Service robotics is a relatively new industry. According to the International Federation of Robotics (IFR), in 2021, this market will stand at $15.4 bln. Generally, robots in this area should attract attention, answer questions, recognize faces, and perform simple menial tasks. Service robots optimize the workforce and exclude human factors from service.
Three large companies operate in the service robotics industry: SoftBank Robotics from Japan (the company behind Pepper), Qihan from China, and Robo-C Project. All of these robots more their arms, express emotions during a conversation, and have many distinctly ‘human’ features.
But why do we keep making robots look more like humans?
Aside from simple tasks such as consulting, communicating, or printing receipts, one big task of a service robot is to attract a customer. The client’s interest is crucial to determine how effective the robot is.
A robot’s appearance greatly affects how people react to it and how they evaluate their communication experience. In 1978, a Japanese scientist Masahiro Mori conducted research related to humans’ emotional response to robots. The results were good at first: the more robot appears human-like, the better reaction it receives, until a certain point.
Once the robot’s appearance becomes ‘too human,’ for example, when it features human skin and hair, the reaction plummets to negative. This phenomenon is called the Uncanny Valley.
Every single service robotics company uses this graph. Once the line reaches the first peak, people react to the robot positively. This is where people enjoy chatting with the robot: they buy services and complete operations.
There are numerous advantages to it, aside from financial benefits. A person takes a picture of the robot and then posts it on social media, spreading the word about the robot. Local media picks up any news about new technologies, same with bloggers. All of that results in thousands of mentions of the company; it brings traffic, it makes the company that has a robot look technologically advanced. All of that is obtainable through massive ad campaigns, which costs a lot more than purchasing a robot. Robots generate the buzz for free, not to mention their primary functionality that is still there.
There are lots of developers who attempt to overcome the uncanny valley and reach the other side. According to Masahiro Mori, people will react to this robot at least twice as positively when it happens. Several companies in the world try to create such a robot, conceptualizing it as a personal assistant.
Just recently, it became possible to overcome the Valley. Real-Doll started to produce robots under the name Harmony, and they actually appear more to the right side of the valley. People reacted positively, and the company found a lot of profit in Harmony, which is a sex robot. Human desires became a big motivator for a lot of developments in the robotics industry. Humanoid robots are looking to be more popular across other industries, too.
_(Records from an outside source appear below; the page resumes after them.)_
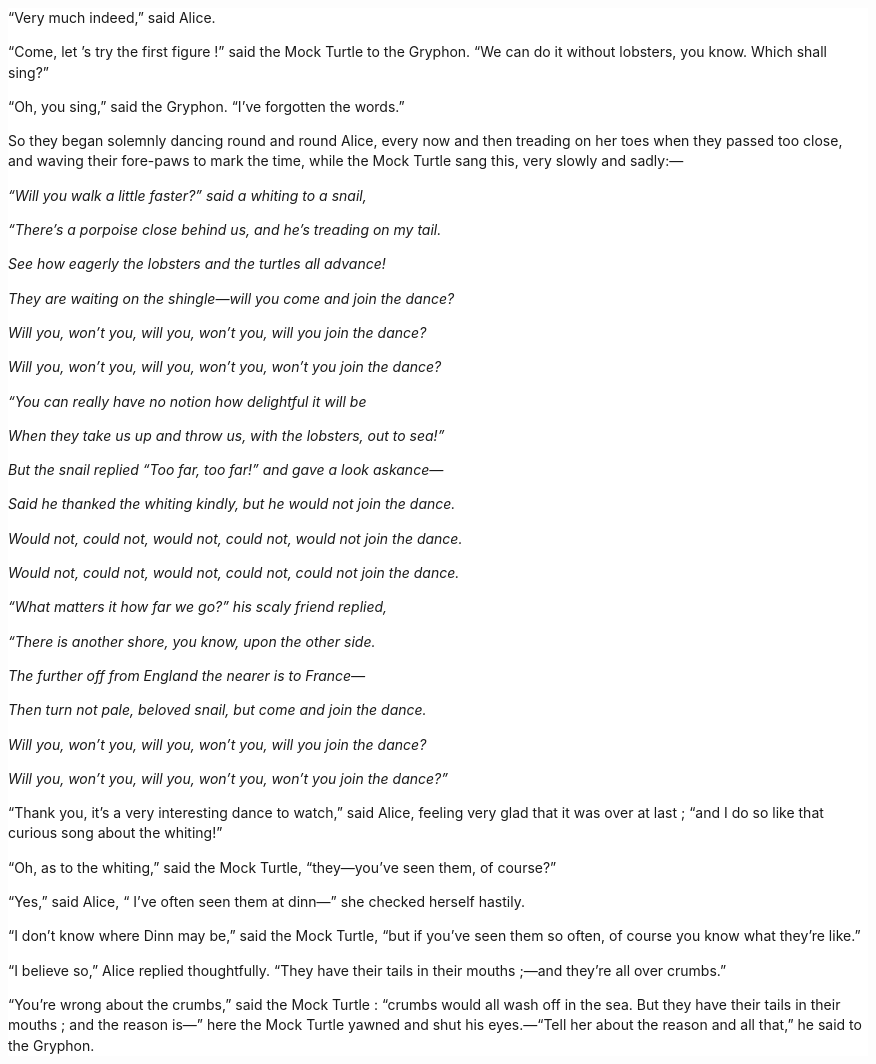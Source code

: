 “Very much indeed,” said Alice.

“Come, let ’s try the first figure !” said the Mock Turtle to the Gryphon. “We can do it without lobsters, you know. Which shall sing?”

“Oh, you sing,” said the Gryphon. “I’ve forgotten the words.”

So they began solemnly dancing round and round Alice, every now and then treading on her toes when they passed too close, and waving their fore-paws to mark the time, while the Mock Turtle sang this, very slowly and sadly:—

*“Will you walk a little faster?” said a whiting to a snail,*

*“There’s a porpoise close behind us, and he’s treading on my tail.*

*See how eagerly the lobsters and the turtles all advance!*

*They are waiting on the shingle—will you come and join the dance?*

*Will you, won’t you, will you, won’t you, will you join the dance?*

*Will you, won’t you, will you, won’t you, won’t you join the dance?*

*“You can really have no notion how delightful it will be*

*When they take us up and throw us, with the lobsters, out to sea!”*

*But the snail replied “Too far, too far!” and gave a look askance—*

*Said he thanked the whiting kindly, but he would not join the dance.*

*Would not, could not, would not, could not, would not join the dance.*

*Would not, could not, would not, could not, could not join the dance.*

*“What matters it how far we go?” his scaly friend replied,*

*“There is another shore, you know, upon the other side.*

*The further off from England the nearer is to France—*

*Then turn not pale, beloved snail, but come and join the dance.*

*Will you, won’t you, will you, won’t you, will you join the dance?*

*Will you, won’t you, will you, won’t you, won’t you join the dance?”*

“Thank you, it’s a very interesting dance to watch,” said Alice, feeling very glad that it was over at last ; “and I do so like that curious song about the whiting!”

“Oh, as to the whiting,” said the Mock Turtle, “they—you’ve seen them, of course?”

“Yes,” said Alice, “ I’ve often seen them at dinn—” she checked herself hastily.

“I don’t know where Dinn may be,” said the Mock Turtle, “but if you’ve seen them so often, of course you know what they’re like.”

“I believe so,” Alice replied thoughtfully. “They have their tails in their mouths ;—and they’re all over crumbs.”

“You’re wrong about the crumbs,” said the Mock Turtle : “crumbs would all wash off in the sea. But they have their tails in their mouths ; and the reason is—” here the Mock Turtle yawned and shut his eyes.—“Tell her about the reason and all that,” he said to the Gryphon.
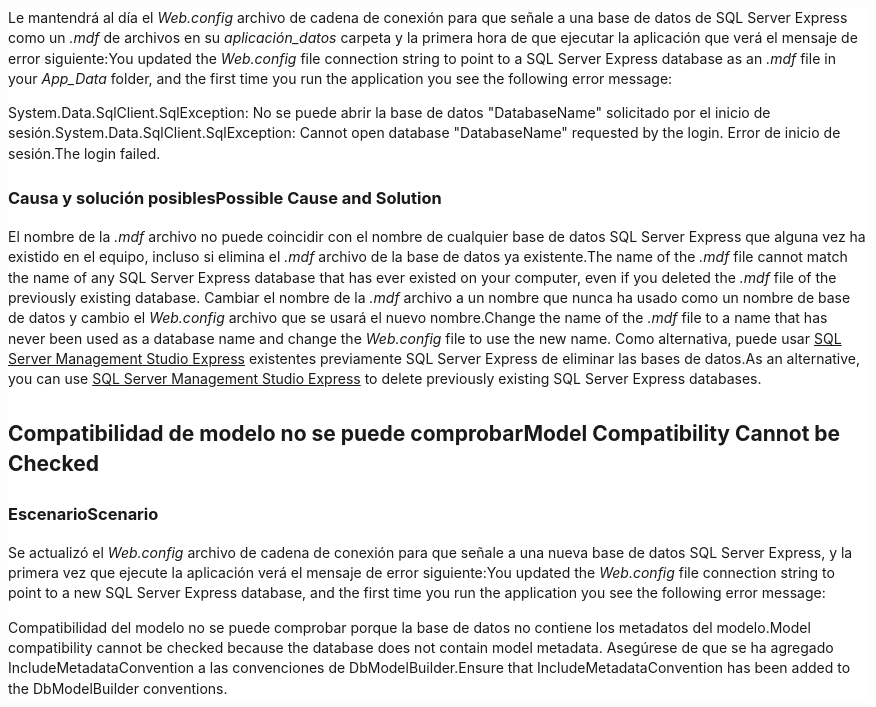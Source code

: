 <span data-ttu-id="a06a5-204">Le mantendrá al día el *Web.config* archivo de cadena de conexión para que señale a una base de datos de SQL Server Express como un *.mdf* de archivos en su *aplicación\_datos* carpeta y la primera hora de que ejecutar la aplicación que verá el mensaje de error siguiente:</span><span class="sxs-lookup"><span data-stu-id="a06a5-204">You updated the *Web.config* file connection string to point to a SQL Server Express database as an *.mdf* file in your *App\_Data* folder, and the first time you run the application you see the following error message:</span></span>

<span data-ttu-id="a06a5-205">System.Data.SqlClient.SqlException: No se puede abrir la base de datos "DatabaseName" solicitado por el inicio de sesión.</span><span class="sxs-lookup"><span data-stu-id="a06a5-205">System.Data.SqlClient.SqlException: Cannot open database "DatabaseName" requested by the login.</span></span> <span data-ttu-id="a06a5-206">Error de inicio de sesión.</span><span class="sxs-lookup"><span data-stu-id="a06a5-206">The login failed.</span></span>

### <a name="possible-cause-and-solution"></a><span data-ttu-id="a06a5-207">Causa y solución posibles</span><span class="sxs-lookup"><span data-stu-id="a06a5-207">Possible Cause and Solution</span></span>

<span data-ttu-id="a06a5-208">El nombre de la *.mdf* archivo no puede coincidir con el nombre de cualquier base de datos SQL Server Express que alguna vez ha existido en el equipo, incluso si elimina el *.mdf* archivo de la base de datos ya existente.</span><span class="sxs-lookup"><span data-stu-id="a06a5-208">The name of the *.mdf* file cannot match the name of any SQL Server Express database that has ever existed on your computer, even if you deleted the *.mdf* file of the previously existing database.</span></span> <span data-ttu-id="a06a5-209">Cambiar el nombre de la *.mdf* archivo a un nombre que nunca ha usado como un nombre de base de datos y cambio el *Web.config* archivo que se usará el nuevo nombre.</span><span class="sxs-lookup"><span data-stu-id="a06a5-209">Change the name of the *.mdf* file to a name that has never been used as a database name and change the *Web.config* file to use the new name.</span></span> <span data-ttu-id="a06a5-210">Como alternativa, puede usar [SQL Server Management Studio Express](https://www.microsoft.com/download/details.aspx?displaylang=en&amp;id=7593) existentes previamente SQL Server Express de eliminar las bases de datos.</span><span class="sxs-lookup"><span data-stu-id="a06a5-210">As an alternative, you can use [SQL Server Management Studio Express](https://www.microsoft.com/download/details.aspx?displaylang=en&amp;id=7593) to delete previously existing SQL Server Express databases.</span></span>

## <a name="model-compatibility-cannot-be-checked"></a><span data-ttu-id="a06a5-211">Compatibilidad de modelo no se puede comprobar</span><span class="sxs-lookup"><span data-stu-id="a06a5-211">Model Compatibility Cannot be Checked</span></span>

### <a name="scenario"></a><span data-ttu-id="a06a5-212">Escenario</span><span class="sxs-lookup"><span data-stu-id="a06a5-212">Scenario</span></span>

<span data-ttu-id="a06a5-213">Se actualizó el *Web.config* archivo de cadena de conexión para que señale a una nueva base de datos SQL Server Express, y la primera vez que ejecute la aplicación verá el mensaje de error siguiente:</span><span class="sxs-lookup"><span data-stu-id="a06a5-213">You updated the *Web.config* file connection string to point to a new SQL Server Express database, and the first time you run the application you see the following error message:</span></span>

<span data-ttu-id="a06a5-214">Compatibilidad del modelo no se puede comprobar porque la base de datos no contiene los metadatos del modelo.</span><span class="sxs-lookup"><span data-stu-id="a06a5-214">Model compatibility cannot be checked because the database does not contain model metadata.</span></span> <span data-ttu-id="a06a5-215">Asegúrese de que se ha agregado IncludeMetadataConvention a las convenciones de DbModelBuilder.</span><span class="sxs-lookup"><span data-stu-id="a06a5-215">Ensure that IncludeMetadataConvention has been added to the DbModelBuilder conventions.</span></span>
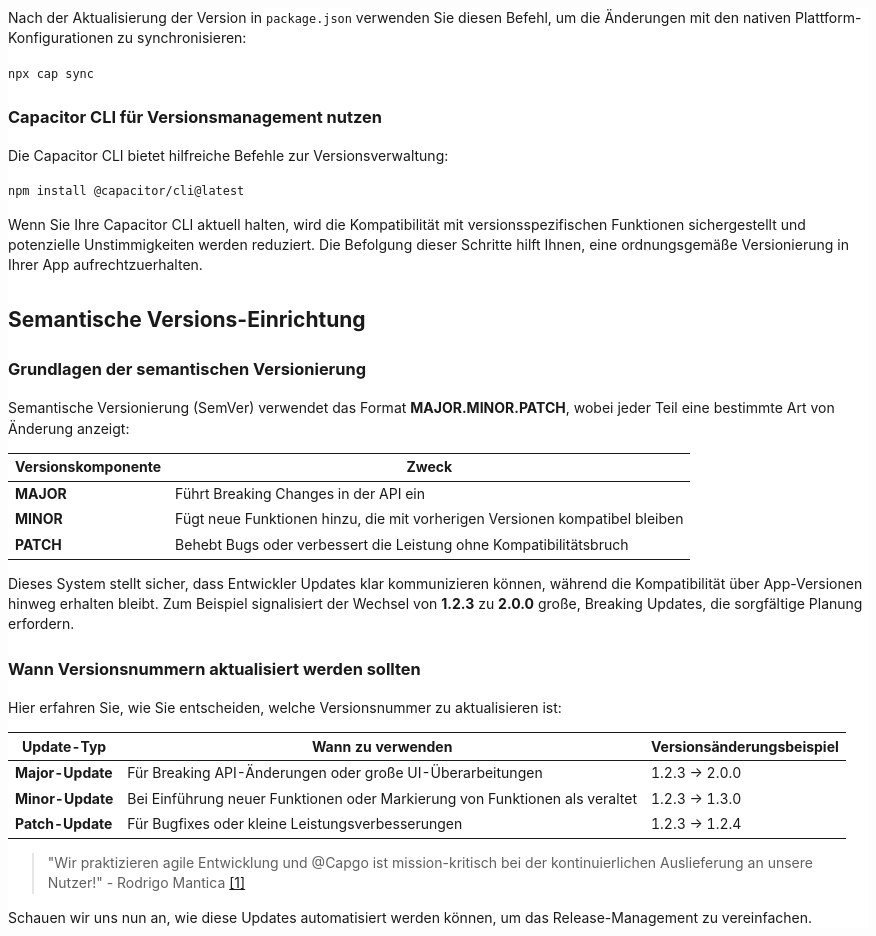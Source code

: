 Nach der Aktualisierung der Version in `package.json` verwenden Sie diesen Befehl, um die Änderungen mit den nativen Plattform-Konfigurationen zu synchronisieren:

```bash
npx cap sync
```

### Capacitor CLI für Versionsmanagement nutzen

Die Capacitor CLI bietet hilfreiche Befehle zur Versionsverwaltung:

```bash
npm install @capacitor/cli@latest
```

Wenn Sie Ihre Capacitor CLI aktuell halten, wird die Kompatibilität mit versionsspezifischen Funktionen sichergestellt und potenzielle Unstimmigkeiten werden reduziert. Die Befolgung dieser Schritte hilft Ihnen, eine ordnungsgemäße Versionierung in Ihrer App aufrechtzuerhalten.

## Semantische Versions-Einrichtung

### Grundlagen der semantischen Versionierung

Semantische Versionierung (SemVer) verwendet das Format **MAJOR.MINOR.PATCH**, wobei jeder Teil eine bestimmte Art von Änderung anzeigt:

| Versionskomponente | Zweck |
| --- | --- |
| **MAJOR** | Führt Breaking Changes in der API ein |
| **MINOR** | Fügt neue Funktionen hinzu, die mit vorherigen Versionen kompatibel bleiben |
| **PATCH** | Behebt Bugs oder verbessert die Leistung ohne Kompatibilitätsbruch |

Dieses System stellt sicher, dass Entwickler Updates klar kommunizieren können, während die Kompatibilität über App-Versionen hinweg erhalten bleibt. Zum Beispiel signalisiert der Wechsel von **1.2.3** zu **2.0.0** große, Breaking Updates, die sorgfältige Planung erfordern.

### Wann Versionsnummern aktualisiert werden sollten

Hier erfahren Sie, wie Sie entscheiden, welche Versionsnummer zu aktualisieren ist:

| Update-Typ | Wann zu verwenden | Versionsänderungsbeispiel |
| --- | --- | --- |
| **Major-Update** | Für Breaking API-Änderungen oder große UI-Überarbeitungen | 1.2.3 → 2.0.0 |
| **Minor-Update** | Bei Einführung neuer Funktionen oder Markierung von Funktionen als veraltet | 1.2.3 → 1.3.0 |
| **Patch-Update** | Für Bugfixes oder kleine Leistungsverbesserungen | 1.2.3 → 1.2.4 |

> "Wir praktizieren agile Entwicklung und @Capgo ist mission-kritisch bei der kontinuierlichen Auslieferung an unsere Nutzer!" - Rodrigo Mantica [\[1\]](https://capgo.app/)

Schauen wir uns nun an, wie diese Updates automatisiert werden können, um das Release-Management zu vereinfachen.

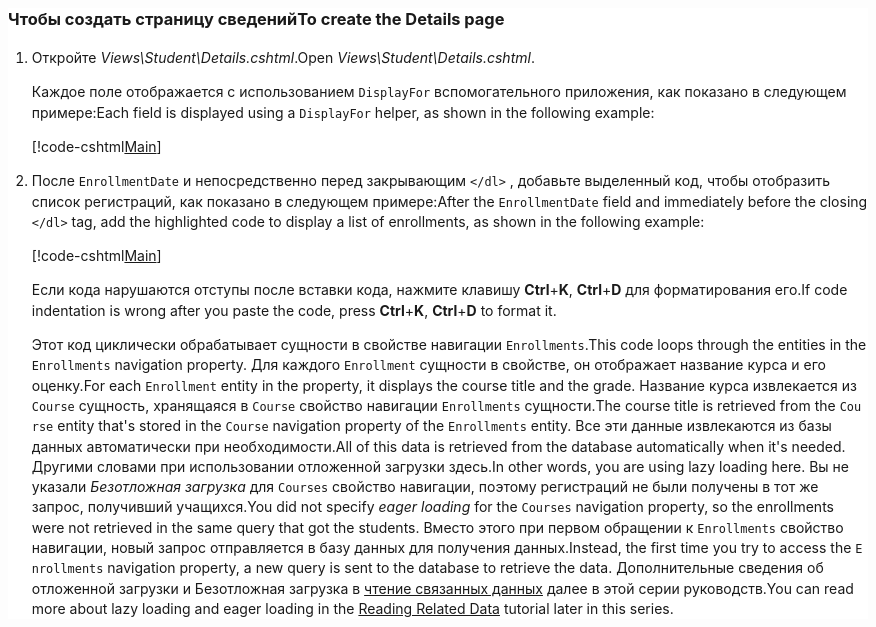 ### <a name="to-create-the-details-page"></a><span data-ttu-id="4d9c1-136">Чтобы создать страницу сведений</span><span class="sxs-lookup"><span data-stu-id="4d9c1-136">To create the Details page</span></span>

1. <span data-ttu-id="4d9c1-137">Откройте *Views\Student\Details.cshtml*.</span><span class="sxs-lookup"><span data-stu-id="4d9c1-137">Open *Views\Student\Details.cshtml*.</span></span>

   <span data-ttu-id="4d9c1-138">Каждое поле отображается с использованием `DisplayFor` вспомогательного приложения, как показано в следующем примере:</span><span class="sxs-lookup"><span data-stu-id="4d9c1-138">Each field is displayed using a `DisplayFor` helper, as shown in the following example:</span></span>

    [!code-cshtml[Main](implementing-basic-crud-functionality-with-the-entity-framework-in-asp-net-mvc-application/samples/sample5.cshtml)]

2. <span data-ttu-id="4d9c1-139">После `EnrollmentDate` и непосредственно перед закрывающим `</dl>` , добавьте выделенный код, чтобы отобразить список регистраций, как показано в следующем примере:</span><span class="sxs-lookup"><span data-stu-id="4d9c1-139">After the `EnrollmentDate` field and immediately before the closing `</dl>` tag, add the highlighted code to display a list of enrollments, as shown in the following example:</span></span>

    [!code-cshtml[Main](implementing-basic-crud-functionality-with-the-entity-framework-in-asp-net-mvc-application/samples/sample6.cshtml?highlight=8-29)]

    <span data-ttu-id="4d9c1-140">Если кода нарушаются отступы после вставки кода, нажмите клавишу **Ctrl**+**K**, **Ctrl**+**D** для форматирования его.</span><span class="sxs-lookup"><span data-stu-id="4d9c1-140">If code indentation is wrong after you paste the code, press **Ctrl**+**K**, **Ctrl**+**D** to format it.</span></span>

    <span data-ttu-id="4d9c1-141">Этот код циклически обрабатывает сущности в свойстве навигации `Enrollments`.</span><span class="sxs-lookup"><span data-stu-id="4d9c1-141">This code loops through the entities in the `Enrollments` navigation property.</span></span> <span data-ttu-id="4d9c1-142">Для каждого `Enrollment` сущности в свойстве, он отображает название курса и его оценку.</span><span class="sxs-lookup"><span data-stu-id="4d9c1-142">For each `Enrollment` entity in the property, it displays the course title and the grade.</span></span> <span data-ttu-id="4d9c1-143">Название курса извлекается из `Course` сущность, хранящаяся в `Course` свойство навигации `Enrollments` сущности.</span><span class="sxs-lookup"><span data-stu-id="4d9c1-143">The course title is retrieved from the `Course` entity that's stored in the `Course` navigation property of the `Enrollments` entity.</span></span> <span data-ttu-id="4d9c1-144">Все эти данные извлекаются из базы данных автоматически при необходимости.</span><span class="sxs-lookup"><span data-stu-id="4d9c1-144">All of this data is retrieved from the database automatically when it's needed.</span></span> <span data-ttu-id="4d9c1-145">Другими словами при использовании отложенной загрузки здесь.</span><span class="sxs-lookup"><span data-stu-id="4d9c1-145">In other words, you are using lazy loading here.</span></span> <span data-ttu-id="4d9c1-146">Вы не указали *Безотложная загрузка* для `Courses` свойство навигации, поэтому регистраций не были получены в тот же запрос, получивший учащихся.</span><span class="sxs-lookup"><span data-stu-id="4d9c1-146">You did not specify *eager loading* for the `Courses` navigation property, so the enrollments were not retrieved in the same query that got the students.</span></span> <span data-ttu-id="4d9c1-147">Вместо этого при первом обращении к `Enrollments` свойство навигации, новый запрос отправляется в базу данных для получения данных.</span><span class="sxs-lookup"><span data-stu-id="4d9c1-147">Instead, the first time you try to access the `Enrollments` navigation property, a new query is sent to the database to retrieve the data.</span></span> <span data-ttu-id="4d9c1-148">Дополнительные сведения об отложенной загрузки и Безотложная загрузка в [чтение связанных данных](reading-related-data-with-the-entity-framework-in-an-asp-net-mvc-application.md) далее в этой серии руководств.</span><span class="sxs-lookup"><span data-stu-id="4d9c1-148">You can read more about lazy loading and eager loading in the [Reading Related Data](reading-related-data-with-the-entity-framework-in-an-asp-net-mvc-application.md) tutorial later in this series.</span></span>
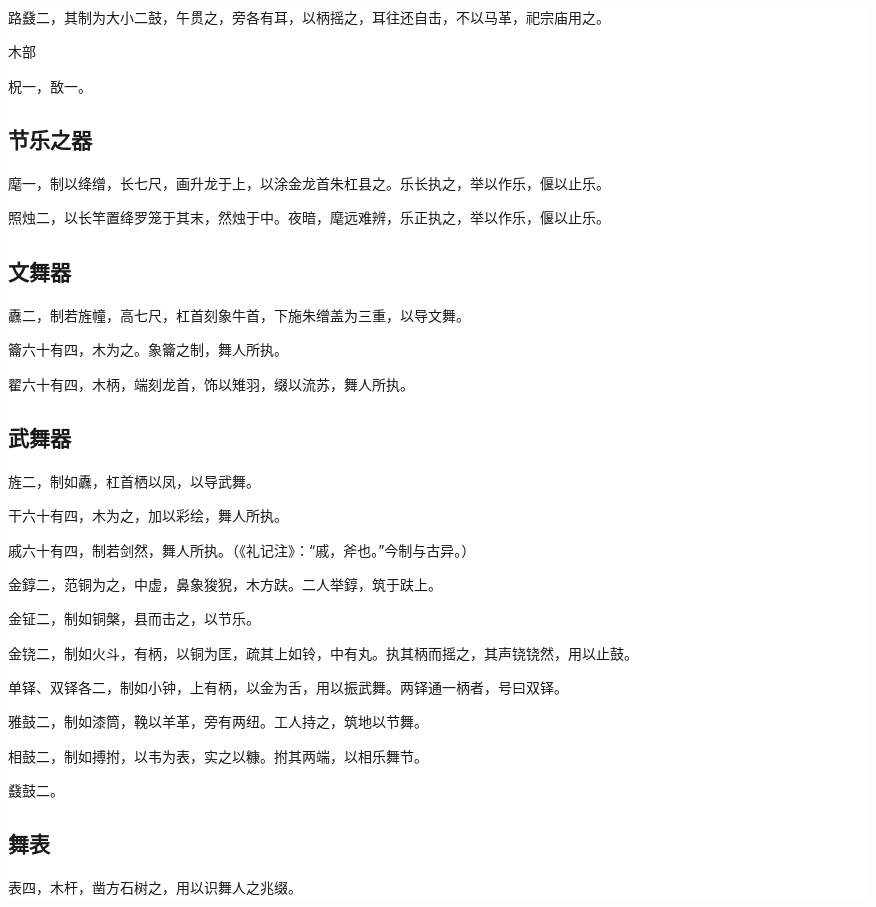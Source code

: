 路鼗二，其制为大小二鼓，午贯之，旁各有耳，以柄摇之，耳往还自击，不以马革，祀宗庙用之。

木部

柷一，敔一。

## 节乐之器

麾一，制以绛缯，长七尺，画升龙于上，以涂金龙首朱杠县之。乐长执之，举以作乐，偃以止乐。

照烛二，以长竿置绛罗笼于其末，然烛于中。夜暗，麾远难辨，乐正执之，举以作乐，偃以止乐。

## 文舞器

纛二，制若旌幢，高七尺，杠首刻象牛首，下施朱缯盖为三重，以导文舞。

籥六十有四，木为之。象籥之制，舞人所执。

翟六十有四，木柄，端刻龙首，饰以雉羽，缀以流苏，舞人所执。

## 武舞器

旌二，制如纛，杠首栖以凤，以导武舞。

干六十有四，木为之，加以彩绘，舞人所执。

戚六十有四，制若剑然，舞人所执。（《礼记注》：“戚，斧也。”今制与古异。）

金錞二，范铜为之，中虚，鼻象狻猊，木方趺。二人举錞，筑于趺上。

金钲二，制如铜槃，县而击之，以节乐。

金铙二，制如火斗，有柄，以铜为匡，疏其上如铃，中有丸。执其柄而摇之，其声铙铙然，用以止鼓。

单铎、双铎各二，制如小钟，上有柄，以金为舌，用以振武舞。两铎通一柄者，号曰双铎。

雅鼓二，制如漆筒，鞔以羊革，旁有两纽。工人持之，筑地以节舞。

相鼓二，制如搏拊，以韦为表，实之以糠。拊其两端，以相乐舞节。

鼗鼓二。

## 舞表

表四，木杆，凿方石树之，用以识舞人之兆缀。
We are now entering the future of robot employees, replacing the usual human-driven workforce across multiple industries. In many ways, people won’t be able to distinguish themselves from robots. This will change the whole perspective of this industry and remove human factors from many things: robots will never get tired, never get sick, never go on vacations or get sick. They will always be in the perfect mood, ready to serve.
Many people are afraid of this new world and even stand against it, and rightfully so. What’s important to remember is that humanity has always chosen the path of making life easier over the course of history. It is only a matter of time when it happens again. After all, traffic lights functions were performed by humans once.